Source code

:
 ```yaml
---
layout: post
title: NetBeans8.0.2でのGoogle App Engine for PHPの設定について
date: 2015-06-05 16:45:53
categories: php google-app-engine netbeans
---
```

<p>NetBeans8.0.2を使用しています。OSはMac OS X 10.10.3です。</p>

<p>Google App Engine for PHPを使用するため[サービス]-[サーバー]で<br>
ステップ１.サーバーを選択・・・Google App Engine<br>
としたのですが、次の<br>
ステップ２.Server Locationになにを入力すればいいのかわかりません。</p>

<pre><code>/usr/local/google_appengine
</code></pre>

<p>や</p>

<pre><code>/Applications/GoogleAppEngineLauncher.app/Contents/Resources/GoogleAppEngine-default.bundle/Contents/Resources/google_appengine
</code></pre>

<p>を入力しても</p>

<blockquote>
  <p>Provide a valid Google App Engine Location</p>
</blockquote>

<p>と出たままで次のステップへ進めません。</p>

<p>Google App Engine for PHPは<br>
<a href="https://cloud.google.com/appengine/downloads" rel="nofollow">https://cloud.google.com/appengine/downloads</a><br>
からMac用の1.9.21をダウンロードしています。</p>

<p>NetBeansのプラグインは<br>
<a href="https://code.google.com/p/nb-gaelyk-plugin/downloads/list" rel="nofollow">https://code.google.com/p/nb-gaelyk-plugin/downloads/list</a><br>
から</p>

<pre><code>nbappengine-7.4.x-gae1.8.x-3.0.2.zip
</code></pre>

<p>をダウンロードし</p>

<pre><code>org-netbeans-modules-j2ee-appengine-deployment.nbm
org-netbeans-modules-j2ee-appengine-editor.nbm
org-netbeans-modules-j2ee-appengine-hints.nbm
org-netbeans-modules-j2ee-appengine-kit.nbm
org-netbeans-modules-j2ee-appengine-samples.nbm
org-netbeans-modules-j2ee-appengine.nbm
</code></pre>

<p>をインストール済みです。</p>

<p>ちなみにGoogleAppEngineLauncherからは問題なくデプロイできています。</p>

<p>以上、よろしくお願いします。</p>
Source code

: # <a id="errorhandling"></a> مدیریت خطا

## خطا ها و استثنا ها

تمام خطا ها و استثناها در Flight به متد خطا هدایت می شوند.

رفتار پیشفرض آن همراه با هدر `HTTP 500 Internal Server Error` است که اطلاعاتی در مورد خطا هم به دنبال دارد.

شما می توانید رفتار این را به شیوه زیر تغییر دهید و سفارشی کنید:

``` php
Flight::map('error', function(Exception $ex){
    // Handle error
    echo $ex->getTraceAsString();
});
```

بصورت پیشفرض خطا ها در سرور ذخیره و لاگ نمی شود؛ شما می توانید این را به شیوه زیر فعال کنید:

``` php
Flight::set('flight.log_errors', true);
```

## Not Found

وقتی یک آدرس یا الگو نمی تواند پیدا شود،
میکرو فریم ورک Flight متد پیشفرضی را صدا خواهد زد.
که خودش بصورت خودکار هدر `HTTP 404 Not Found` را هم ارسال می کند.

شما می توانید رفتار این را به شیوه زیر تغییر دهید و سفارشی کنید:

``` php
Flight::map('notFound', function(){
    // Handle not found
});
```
::::::::::
> EXERCISE DESCRIPTION
Start at the first line of the entries above. Set down each line exactly through the one with "<p>NetBeansのプラグインは<br>", and stop there.

> RESULT OF THE TASK
Source code

:
 ```yaml
---
layout: post
title: NetBeans8.0.2でのGoogle App Engine for PHPの設定について
date: 2015-06-05 16:45:53
categories: php google-app-engine netbeans
---
```

<p>NetBeans8.0.2を使用しています。OSはMac OS X 10.10.3です。</p>

<p>Google App Engine for PHPを使用するため[サービス]-[サーバー]で<br>
ステップ１.サーバーを選択・・・Google App Engine<br>
としたのですが、次の<br>
ステップ２.Server Locationになにを入力すればいいのかわかりません。</p>

<pre><code>/usr/local/google_appengine
</code></pre>

<p>や</p>

<pre><code>/Applications/GoogleAppEngineLauncher.app/Contents/Resources/GoogleAppEngine-default.bundle/Contents/Resources/google_appengine
</code></pre>

<p>を入力しても</p>

<blockquote>
  <p>Provide a valid Google App Engine Location</p>
</blockquote>

<p>と出たままで次のステップへ進めません。</p>

<p>Google App Engine for PHPは<br>
<a href="https://cloud.google.com/appengine/downloads" rel="nofollow">https://cloud.google.com/appengine/downloads</a><br>
からMac用の1.9.21をダウンロードしています。</p>

<p>NetBeansのプラグインは<br>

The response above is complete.